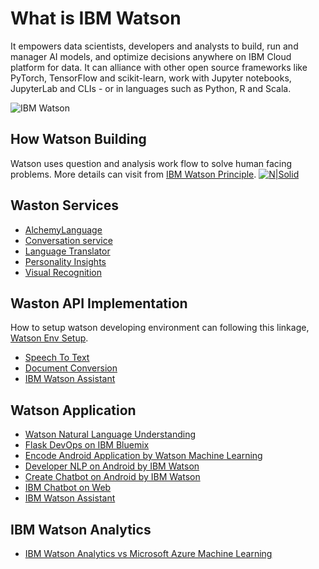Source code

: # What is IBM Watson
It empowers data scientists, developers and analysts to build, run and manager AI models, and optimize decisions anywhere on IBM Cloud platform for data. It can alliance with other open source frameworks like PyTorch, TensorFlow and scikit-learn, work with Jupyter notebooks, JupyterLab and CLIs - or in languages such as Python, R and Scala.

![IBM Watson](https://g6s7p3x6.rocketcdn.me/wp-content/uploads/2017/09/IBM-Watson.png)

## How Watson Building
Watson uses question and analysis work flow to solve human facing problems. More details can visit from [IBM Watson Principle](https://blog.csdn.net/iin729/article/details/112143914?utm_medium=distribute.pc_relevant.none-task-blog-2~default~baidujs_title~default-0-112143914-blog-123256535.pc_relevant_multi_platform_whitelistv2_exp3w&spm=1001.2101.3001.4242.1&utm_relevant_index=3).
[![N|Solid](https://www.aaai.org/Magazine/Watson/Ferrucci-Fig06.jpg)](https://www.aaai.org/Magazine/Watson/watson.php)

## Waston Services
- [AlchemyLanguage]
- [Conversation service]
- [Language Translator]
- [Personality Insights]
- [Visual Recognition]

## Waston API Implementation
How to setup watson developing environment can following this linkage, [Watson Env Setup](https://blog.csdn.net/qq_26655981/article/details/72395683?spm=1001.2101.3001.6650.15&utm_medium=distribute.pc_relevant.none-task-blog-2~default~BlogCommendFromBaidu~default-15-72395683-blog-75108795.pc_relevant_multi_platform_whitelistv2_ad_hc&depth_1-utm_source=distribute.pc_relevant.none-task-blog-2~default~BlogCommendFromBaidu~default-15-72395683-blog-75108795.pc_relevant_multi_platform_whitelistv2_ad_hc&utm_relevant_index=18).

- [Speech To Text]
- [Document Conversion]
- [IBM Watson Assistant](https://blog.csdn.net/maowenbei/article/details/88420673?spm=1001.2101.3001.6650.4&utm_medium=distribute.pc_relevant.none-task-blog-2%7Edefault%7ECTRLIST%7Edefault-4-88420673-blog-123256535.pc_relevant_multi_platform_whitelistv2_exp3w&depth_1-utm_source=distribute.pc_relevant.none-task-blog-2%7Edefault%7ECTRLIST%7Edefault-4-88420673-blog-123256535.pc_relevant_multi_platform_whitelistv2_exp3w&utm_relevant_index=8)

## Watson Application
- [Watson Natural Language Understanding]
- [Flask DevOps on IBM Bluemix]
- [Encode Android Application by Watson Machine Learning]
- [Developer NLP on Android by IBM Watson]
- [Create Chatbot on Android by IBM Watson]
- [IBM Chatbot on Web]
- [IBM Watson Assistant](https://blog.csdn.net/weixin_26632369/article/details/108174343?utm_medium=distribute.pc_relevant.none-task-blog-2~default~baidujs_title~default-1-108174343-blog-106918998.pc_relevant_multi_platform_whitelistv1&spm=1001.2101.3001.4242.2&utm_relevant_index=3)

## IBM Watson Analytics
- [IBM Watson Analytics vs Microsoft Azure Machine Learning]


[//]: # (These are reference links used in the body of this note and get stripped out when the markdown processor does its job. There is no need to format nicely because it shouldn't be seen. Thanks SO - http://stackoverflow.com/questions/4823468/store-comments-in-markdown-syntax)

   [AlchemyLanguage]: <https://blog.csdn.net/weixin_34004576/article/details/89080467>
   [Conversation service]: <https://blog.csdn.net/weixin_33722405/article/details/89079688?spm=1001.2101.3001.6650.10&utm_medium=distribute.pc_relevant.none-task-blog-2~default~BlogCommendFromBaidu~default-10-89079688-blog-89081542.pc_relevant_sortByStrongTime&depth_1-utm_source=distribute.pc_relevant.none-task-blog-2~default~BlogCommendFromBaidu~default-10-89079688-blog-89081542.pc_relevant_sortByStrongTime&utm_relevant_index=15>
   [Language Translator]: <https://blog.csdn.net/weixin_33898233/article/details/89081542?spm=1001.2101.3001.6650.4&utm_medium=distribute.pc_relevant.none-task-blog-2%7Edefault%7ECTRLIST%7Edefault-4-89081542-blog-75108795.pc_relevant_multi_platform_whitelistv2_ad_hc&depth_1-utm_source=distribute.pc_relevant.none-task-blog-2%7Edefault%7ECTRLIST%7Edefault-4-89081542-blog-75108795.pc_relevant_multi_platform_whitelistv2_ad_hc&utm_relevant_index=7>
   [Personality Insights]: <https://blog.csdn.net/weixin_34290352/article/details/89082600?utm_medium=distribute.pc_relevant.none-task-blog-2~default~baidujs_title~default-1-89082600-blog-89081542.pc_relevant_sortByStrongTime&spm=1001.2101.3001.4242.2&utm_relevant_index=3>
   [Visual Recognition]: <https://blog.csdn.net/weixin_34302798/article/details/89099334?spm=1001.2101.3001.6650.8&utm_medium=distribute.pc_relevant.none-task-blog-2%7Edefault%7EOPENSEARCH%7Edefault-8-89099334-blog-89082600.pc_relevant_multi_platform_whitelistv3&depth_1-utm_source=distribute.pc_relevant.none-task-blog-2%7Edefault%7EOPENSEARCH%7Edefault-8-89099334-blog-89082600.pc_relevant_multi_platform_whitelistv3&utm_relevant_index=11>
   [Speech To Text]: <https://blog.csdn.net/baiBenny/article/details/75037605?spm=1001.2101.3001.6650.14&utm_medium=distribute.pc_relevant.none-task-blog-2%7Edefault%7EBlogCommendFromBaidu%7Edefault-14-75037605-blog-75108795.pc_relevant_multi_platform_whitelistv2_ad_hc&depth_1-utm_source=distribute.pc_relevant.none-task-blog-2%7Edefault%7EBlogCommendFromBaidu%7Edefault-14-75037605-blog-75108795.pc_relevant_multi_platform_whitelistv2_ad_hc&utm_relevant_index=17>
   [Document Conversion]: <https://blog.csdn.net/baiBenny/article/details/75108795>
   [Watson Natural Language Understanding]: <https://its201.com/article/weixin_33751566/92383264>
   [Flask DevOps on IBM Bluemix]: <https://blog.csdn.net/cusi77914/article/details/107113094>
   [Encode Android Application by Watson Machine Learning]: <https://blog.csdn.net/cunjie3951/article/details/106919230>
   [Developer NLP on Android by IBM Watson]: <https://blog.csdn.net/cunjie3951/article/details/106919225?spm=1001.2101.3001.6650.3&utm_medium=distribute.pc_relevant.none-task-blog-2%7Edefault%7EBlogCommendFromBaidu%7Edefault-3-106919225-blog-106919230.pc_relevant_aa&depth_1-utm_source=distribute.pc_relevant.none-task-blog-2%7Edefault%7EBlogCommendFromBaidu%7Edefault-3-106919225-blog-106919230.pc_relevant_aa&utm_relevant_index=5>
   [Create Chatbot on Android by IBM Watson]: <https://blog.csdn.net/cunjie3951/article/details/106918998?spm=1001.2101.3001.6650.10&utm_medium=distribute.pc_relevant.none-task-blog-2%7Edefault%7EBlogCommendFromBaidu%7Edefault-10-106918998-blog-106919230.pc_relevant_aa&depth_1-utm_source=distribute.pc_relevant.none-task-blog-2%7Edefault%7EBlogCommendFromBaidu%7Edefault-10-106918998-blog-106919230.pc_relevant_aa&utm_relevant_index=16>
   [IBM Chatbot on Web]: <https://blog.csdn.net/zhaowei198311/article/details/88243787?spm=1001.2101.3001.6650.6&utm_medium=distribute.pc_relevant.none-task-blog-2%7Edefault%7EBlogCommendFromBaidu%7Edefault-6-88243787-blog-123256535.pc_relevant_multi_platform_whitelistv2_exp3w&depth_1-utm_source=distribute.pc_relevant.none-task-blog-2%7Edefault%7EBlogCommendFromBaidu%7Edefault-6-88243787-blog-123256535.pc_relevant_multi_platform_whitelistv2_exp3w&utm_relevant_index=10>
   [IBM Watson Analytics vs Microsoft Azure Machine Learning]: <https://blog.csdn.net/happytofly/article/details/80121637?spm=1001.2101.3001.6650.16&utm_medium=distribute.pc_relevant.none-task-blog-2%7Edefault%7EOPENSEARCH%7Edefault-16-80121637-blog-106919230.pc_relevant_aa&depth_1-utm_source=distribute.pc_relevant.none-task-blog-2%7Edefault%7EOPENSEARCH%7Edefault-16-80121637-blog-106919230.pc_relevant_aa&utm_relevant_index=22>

···

▶ **Instructions to follow**: Everything from the first line of the records through the line containing "## How Watson Building" should be repeated exactly, with the pictures left out.

▶ **Task result**:
Source code

: # What is IBM Watson
It empowers data scientists, developers and analysts to build, run and manager AI models, and optimize decisions anywhere on IBM Cloud platform for data. It can alliance with other open source frameworks like PyTorch, TensorFlow and scikit-learn, work with Jupyter notebooks, JupyterLab and CLIs - or in languages such as Python, R and Scala.

![IBM Watson](https://g6s7p3x6.rocketcdn.me/wp-content/uploads/2017/09/IBM-Watson.png)

## How Watson Building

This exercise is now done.